Turner, E. L. | Togo, My Squirrel and His Lady-Friend Buda

  • First edition, first impression of this memoir of a red squirrel saved and reared by the author, the pioneering wildlife photographer and conservationist Emma Louise Turner (1867-1940). This volume was published in the Arrowsmith series The Library of Animal Friends, which also featured books by fellow photographers Frances Pitt and Cherry Kearton, and included another of Turner’s books, My Swans the Wylly-Wyllys. Uncommon in the dust jacket.

    Turner became interested in wildlife photography after meeting Richard Kearton in 1900. She joined the Royal Photographic Society the following year, and by 1904 was giving talks illustrated with her own slides.
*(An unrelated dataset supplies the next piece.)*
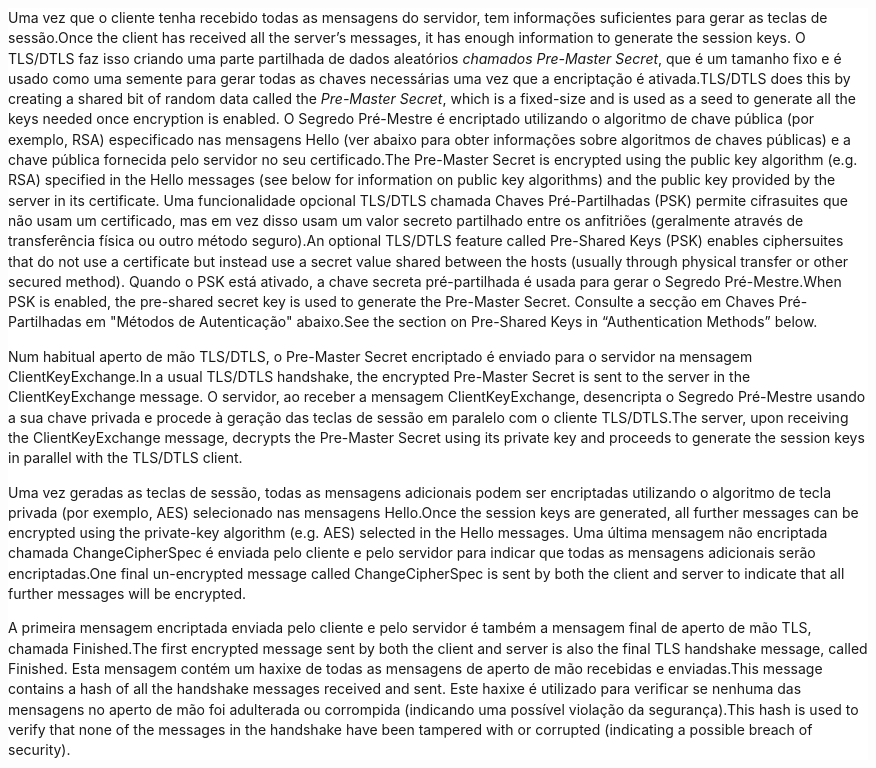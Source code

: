 <span data-ttu-id="3ae1d-207">Uma vez que o cliente tenha recebido todas as mensagens do servidor, tem informações suficientes para gerar as teclas de sessão.</span><span class="sxs-lookup"><span data-stu-id="3ae1d-207">Once the client has received all the server’s messages, it has enough information to generate the session keys.</span></span> <span data-ttu-id="3ae1d-208">O TLS/DTLS faz isso criando uma parte partilhada de dados aleatórios *chamados Pre-Master Secret*, que é um tamanho fixo e é usado como uma semente para gerar todas as chaves necessárias uma vez que a encriptação é ativada.</span><span class="sxs-lookup"><span data-stu-id="3ae1d-208">TLS/DTLS does this by creating a shared bit of random data called the *Pre-Master Secret*, which is a fixed-size and is used as a seed to generate all the keys needed once encryption is enabled.</span></span> <span data-ttu-id="3ae1d-209">O Segredo Pré-Mestre é encriptado utilizando o algoritmo de chave pública (por exemplo, RSA) especificado nas mensagens Hello (ver abaixo para obter informações sobre algoritmos de chaves públicas) e a chave pública fornecida pelo servidor no seu certificado.</span><span class="sxs-lookup"><span data-stu-id="3ae1d-209">The Pre-Master Secret is encrypted using the public key algorithm (e.g. RSA) specified in the Hello messages (see below for information on public key algorithms) and the public key provided by the server in its certificate.</span></span> <span data-ttu-id="3ae1d-210">Uma funcionalidade opcional TLS/DTLS chamada Chaves Pré-Partilhadas (PSK) permite cifrasuites que não usam um certificado, mas em vez disso usam um valor secreto partilhado entre os anfitriões (geralmente através de transferência física ou outro método seguro).</span><span class="sxs-lookup"><span data-stu-id="3ae1d-210">An optional TLS/DTLS feature called Pre-Shared Keys (PSK) enables ciphersuites that do not use a certificate but instead use a secret value shared between the hosts (usually through physical transfer or other secured method).</span></span> <span data-ttu-id="3ae1d-211">Quando o PSK está ativado, a chave secreta pré-partilhada é usada para gerar o Segredo Pré-Mestre.</span><span class="sxs-lookup"><span data-stu-id="3ae1d-211">When PSK is enabled, the pre-shared secret key is used to generate the Pre-Master Secret.</span></span> <span data-ttu-id="3ae1d-212">Consulte a secção em Chaves Pré-Partilhadas em "Métodos de Autenticação" abaixo.</span><span class="sxs-lookup"><span data-stu-id="3ae1d-212">See the section on Pre-Shared Keys in “Authentication Methods” below.</span></span>

<span data-ttu-id="3ae1d-213">Num habitual aperto de mão TLS/DTLS, o Pre-Master Secret encriptado é enviado para o servidor na mensagem ClientKeyExchange.</span><span class="sxs-lookup"><span data-stu-id="3ae1d-213">In a usual TLS/DTLS handshake, the encrypted Pre-Master Secret is sent to the server in the ClientKeyExchange message.</span></span> <span data-ttu-id="3ae1d-214">O servidor, ao receber a mensagem ClientKeyExchange, desencripta o Segredo Pré-Mestre usando a sua chave privada e procede à geração das teclas de sessão em paralelo com o cliente TLS/DTLS.</span><span class="sxs-lookup"><span data-stu-id="3ae1d-214">The server, upon receiving the ClientKeyExchange message, decrypts the Pre-Master Secret using its private key and proceeds to generate the session keys in parallel with the TLS/DTLS client.</span></span>

<span data-ttu-id="3ae1d-215">Uma vez geradas as teclas de sessão, todas as mensagens adicionais podem ser encriptadas utilizando o algoritmo de tecla privada (por exemplo, AES) selecionado nas mensagens Hello.</span><span class="sxs-lookup"><span data-stu-id="3ae1d-215">Once the session keys are generated, all further messages can be encrypted using the private-key algorithm (e.g. AES) selected in the Hello messages.</span></span> <span data-ttu-id="3ae1d-216">Uma última mensagem não encriptada chamada ChangeCipherSpec é enviada pelo cliente e pelo servidor para indicar que todas as mensagens adicionais serão encriptadas.</span><span class="sxs-lookup"><span data-stu-id="3ae1d-216">One final un-encrypted message called ChangeCipherSpec is sent by both the client and server to indicate that all further messages will be encrypted.</span></span>

<span data-ttu-id="3ae1d-217">A primeira mensagem encriptada enviada pelo cliente e pelo servidor é também a mensagem final de aperto de mão TLS, chamada Finished.</span><span class="sxs-lookup"><span data-stu-id="3ae1d-217">The first encrypted message sent by both the client and server is also the final TLS handshake message, called Finished.</span></span> <span data-ttu-id="3ae1d-218">Esta mensagem contém um haxixe de todas as mensagens de aperto de mão recebidas e enviadas.</span><span class="sxs-lookup"><span data-stu-id="3ae1d-218">This message contains a hash of all the handshake messages received and sent.</span></span> <span data-ttu-id="3ae1d-219">Este haxixe é utilizado para verificar se nenhuma das mensagens no aperto de mão foi adulterada ou corrompida (indicando uma possível violação da segurança).</span><span class="sxs-lookup"><span data-stu-id="3ae1d-219">This hash is used to verify that none of the messages in the handshake have been tampered with or corrupted (indicating a possible breach of security).</span></span>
Turner was particularly interested in birds and travelled throughout the UK and in Europe to photograph them, but her main base of operations was in the Norfolk Broads, where she lived for part of each year beginning as early as 1901. This was where, in 1911, she photographed a nestling bittern, proving that the species was breeding in Britain for the first time since 1886. Another highlight of her career was the award of the Royal Photographic Society’s Gold Medal for a photograph of a great crested grebe on its nest, published in her book Broadland Birds in 1924. In 1904 Turner was elected one of the first fifteen female members of the Linnean Society, in 1909 she became one of the first four honorary female members of the British Ornithologist’s Union, and she was the only woman involved in the 1933 appeal that led to the creation of the British Trust for Ornithology.

  • ....His Successor Tim, and Dinah and the Owls. With 25 Photographs. London: Arrowsmith, 1932.

    Square octavo. Original red cloth, titles to spine and upper board in black. With the dust jacket. Frontispiece and 15 plates from photographs by the authors and others. Spine very slightly faded, cloth lightly rubbed at the extremities. A very good copy in the rubbed and dulled jacket with some creases, small chips, and short closed tears.